Démographie : La population burundaise risque de doubler en 2050

Démographie : La population burundaise risque de  doubler  en  2050

Vue partielle des participants

«Si la croissance démographique au Burundi garde le même rythme, la population burundaise aura doublée d’ici 2050», cela a été dit ce jeudi 19 octobre 2016 lors de la présentation d’une étude sur l’analyse des données démographiques disponibles pour le Burundi en 2016 et projection de population 2015-2050 effectuée par l’ISTEBU avec l’appui technique et financier de  UNFPA.

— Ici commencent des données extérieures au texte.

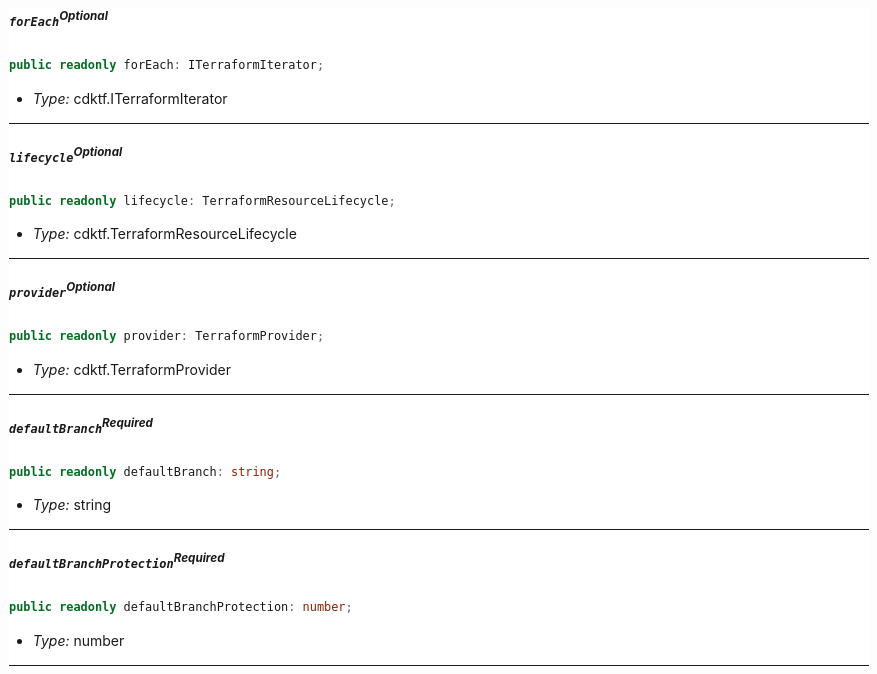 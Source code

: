 
##### `forEach`<sup>Optional</sup> <a name="forEach" id="@cdktf/provider-gitlab.dataGitlabGroup.DataGitlabGroup.property.forEach"></a>

```typescript
public readonly forEach: ITerraformIterator;
```

- *Type:* cdktf.ITerraformIterator

---

##### `lifecycle`<sup>Optional</sup> <a name="lifecycle" id="@cdktf/provider-gitlab.dataGitlabGroup.DataGitlabGroup.property.lifecycle"></a>

```typescript
public readonly lifecycle: TerraformResourceLifecycle;
```

- *Type:* cdktf.TerraformResourceLifecycle

---

##### `provider`<sup>Optional</sup> <a name="provider" id="@cdktf/provider-gitlab.dataGitlabGroup.DataGitlabGroup.property.provider"></a>

```typescript
public readonly provider: TerraformProvider;
```

- *Type:* cdktf.TerraformProvider

---

##### `defaultBranch`<sup>Required</sup> <a name="defaultBranch" id="@cdktf/provider-gitlab.dataGitlabGroup.DataGitlabGroup.property.defaultBranch"></a>

```typescript
public readonly defaultBranch: string;
```

- *Type:* string

---

##### `defaultBranchProtection`<sup>Required</sup> <a name="defaultBranchProtection" id="@cdktf/provider-gitlab.dataGitlabGroup.DataGitlabGroup.property.defaultBranchProtection"></a>

```typescript
public readonly defaultBranchProtection: number;
```

- *Type:* number

---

Jusqu’aujourd’hui la population burundaise  s’estime à 11 millions. Les chiffres du PNSR montrent que la  prévalence contraceptive est  de 42,3% en 2015. Bien que cette évolution soit positive, des améliorations s’avèrent toujours nécessaires pour finalement bénéficier d’un dividende démographique dans les perspectives d’avenir.  L’étude de l’ISTEBU qui a été présentée montre que nous avons beaucoup de jeunes non employés et un petit nombre  de personnes adultes qui travaillent pour nourrir ces derniers. Ce qui montre que nous n’avons pas encore bénéficié d’un dividende démographique au Burundi.

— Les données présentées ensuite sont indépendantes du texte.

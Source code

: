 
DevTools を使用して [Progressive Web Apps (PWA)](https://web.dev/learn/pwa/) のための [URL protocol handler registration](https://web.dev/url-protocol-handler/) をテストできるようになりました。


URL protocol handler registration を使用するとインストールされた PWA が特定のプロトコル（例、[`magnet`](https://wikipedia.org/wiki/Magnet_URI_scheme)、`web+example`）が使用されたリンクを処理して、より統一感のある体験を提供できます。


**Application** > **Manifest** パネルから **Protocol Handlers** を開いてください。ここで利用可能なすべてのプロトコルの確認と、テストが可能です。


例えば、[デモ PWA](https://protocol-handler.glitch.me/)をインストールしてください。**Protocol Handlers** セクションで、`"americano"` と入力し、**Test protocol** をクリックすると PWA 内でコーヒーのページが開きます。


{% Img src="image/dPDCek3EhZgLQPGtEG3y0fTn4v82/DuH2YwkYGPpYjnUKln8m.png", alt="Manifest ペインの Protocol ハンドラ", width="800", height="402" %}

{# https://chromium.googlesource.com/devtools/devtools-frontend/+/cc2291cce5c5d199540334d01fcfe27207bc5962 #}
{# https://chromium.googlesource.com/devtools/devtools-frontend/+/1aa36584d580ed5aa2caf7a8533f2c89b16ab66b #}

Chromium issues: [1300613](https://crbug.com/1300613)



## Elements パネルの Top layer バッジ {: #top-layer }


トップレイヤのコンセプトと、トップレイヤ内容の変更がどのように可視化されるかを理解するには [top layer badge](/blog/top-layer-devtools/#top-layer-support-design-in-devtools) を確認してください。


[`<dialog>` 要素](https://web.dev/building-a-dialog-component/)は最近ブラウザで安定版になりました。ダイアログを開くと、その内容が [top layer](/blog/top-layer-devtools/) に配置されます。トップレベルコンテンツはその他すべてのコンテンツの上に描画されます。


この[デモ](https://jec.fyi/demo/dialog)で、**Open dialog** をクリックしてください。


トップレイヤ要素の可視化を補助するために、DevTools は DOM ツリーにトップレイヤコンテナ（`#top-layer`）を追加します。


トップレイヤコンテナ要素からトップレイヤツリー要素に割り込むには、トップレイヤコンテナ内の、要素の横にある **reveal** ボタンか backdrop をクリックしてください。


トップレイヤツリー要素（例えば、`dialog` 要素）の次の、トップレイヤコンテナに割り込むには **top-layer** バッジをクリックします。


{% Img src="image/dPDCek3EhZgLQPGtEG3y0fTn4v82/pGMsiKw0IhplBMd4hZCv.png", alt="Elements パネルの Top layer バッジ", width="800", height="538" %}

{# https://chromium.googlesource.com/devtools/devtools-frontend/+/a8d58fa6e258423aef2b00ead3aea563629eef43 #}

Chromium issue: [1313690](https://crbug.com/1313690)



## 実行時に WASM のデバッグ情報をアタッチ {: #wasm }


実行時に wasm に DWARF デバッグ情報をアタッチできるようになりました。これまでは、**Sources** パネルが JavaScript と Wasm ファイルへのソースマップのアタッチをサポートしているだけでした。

Quant à Nicolas NDAYISHIMIYE, le DG de l’ISTEBU, c’est visible que les dépendants sont supérieurs à ceux qui produisent et c’était cela même l’objectif de l’étude, juste pour voir comment réguler la croissance démographique au Burundi afin de bénéficier d’un dividende démographique. Sinon dit-il, d’ici 2050 si  la croissance démographique garde le même  rythme, on aura déjà le double de la population, car a-t-il ajouté, au Burundi l’accroissement naturel par an est de 2,5%.

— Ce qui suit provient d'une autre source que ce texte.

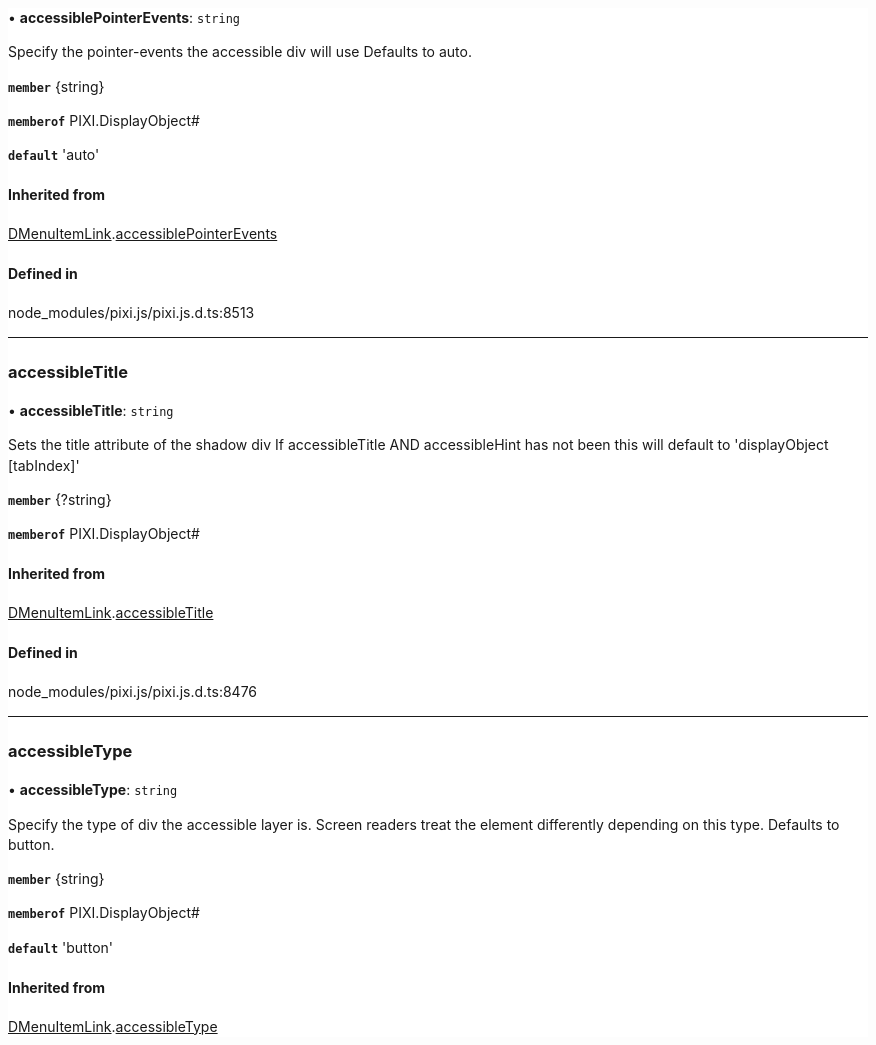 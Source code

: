 • **accessiblePointerEvents**: `string`

Specify the pointer-events the accessible div will use
Defaults to auto.

**`member`** {string}

**`memberof`** PIXI.DisplayObject#

**`default`** 'auto'

#### Inherited from

[DMenuItemLink](DMenuItemLink.md).[accessiblePointerEvents](DMenuItemLink.md#accessiblepointerevents)

#### Defined in

node_modules/pixi.js/pixi.js.d.ts:8513

___

### accessibleTitle

• **accessibleTitle**: `string`

Sets the title attribute of the shadow div
If accessibleTitle AND accessibleHint has not been this will default to 'displayObject [tabIndex]'

**`member`** {?string}

**`memberof`** PIXI.DisplayObject#

#### Inherited from

[DMenuItemLink](DMenuItemLink.md).[accessibleTitle](DMenuItemLink.md#accessibletitle)

#### Defined in

node_modules/pixi.js/pixi.js.d.ts:8476

___

### accessibleType

• **accessibleType**: `string`

Specify the type of div the accessible layer is. Screen readers treat the element differently
depending on this type. Defaults to button.

**`member`** {string}

**`memberof`** PIXI.DisplayObject#

**`default`** 'button'

#### Inherited from

[DMenuItemLink](DMenuItemLink.md).[accessibleType](DMenuItemLink.md#accessibletype)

Les résultats montrent qu’en moyenne, a-t-il poursuivi, une femme met au monde  six enfants, cet effectif est très élevé si les femmes n’adhèrent pas davantage à la contraception.

 

Le dividende démographique  suppose tout un processus

Selon J. Pierre Guengant, le démographe, atteindre le dividende démographique  n’est pas seulement le nombre d’enfants mais c’est aussi l’éducation, la santé, la qualité du capital humain, les activités économiques qui permettent aux gens de vivre. Il faut aussi dynamiser l’activité économique et maîtriser la fécondité.

 

Il est grand temps que le Burundi investisse en tous ces derniers pour bénéficier d’un dividende démographique.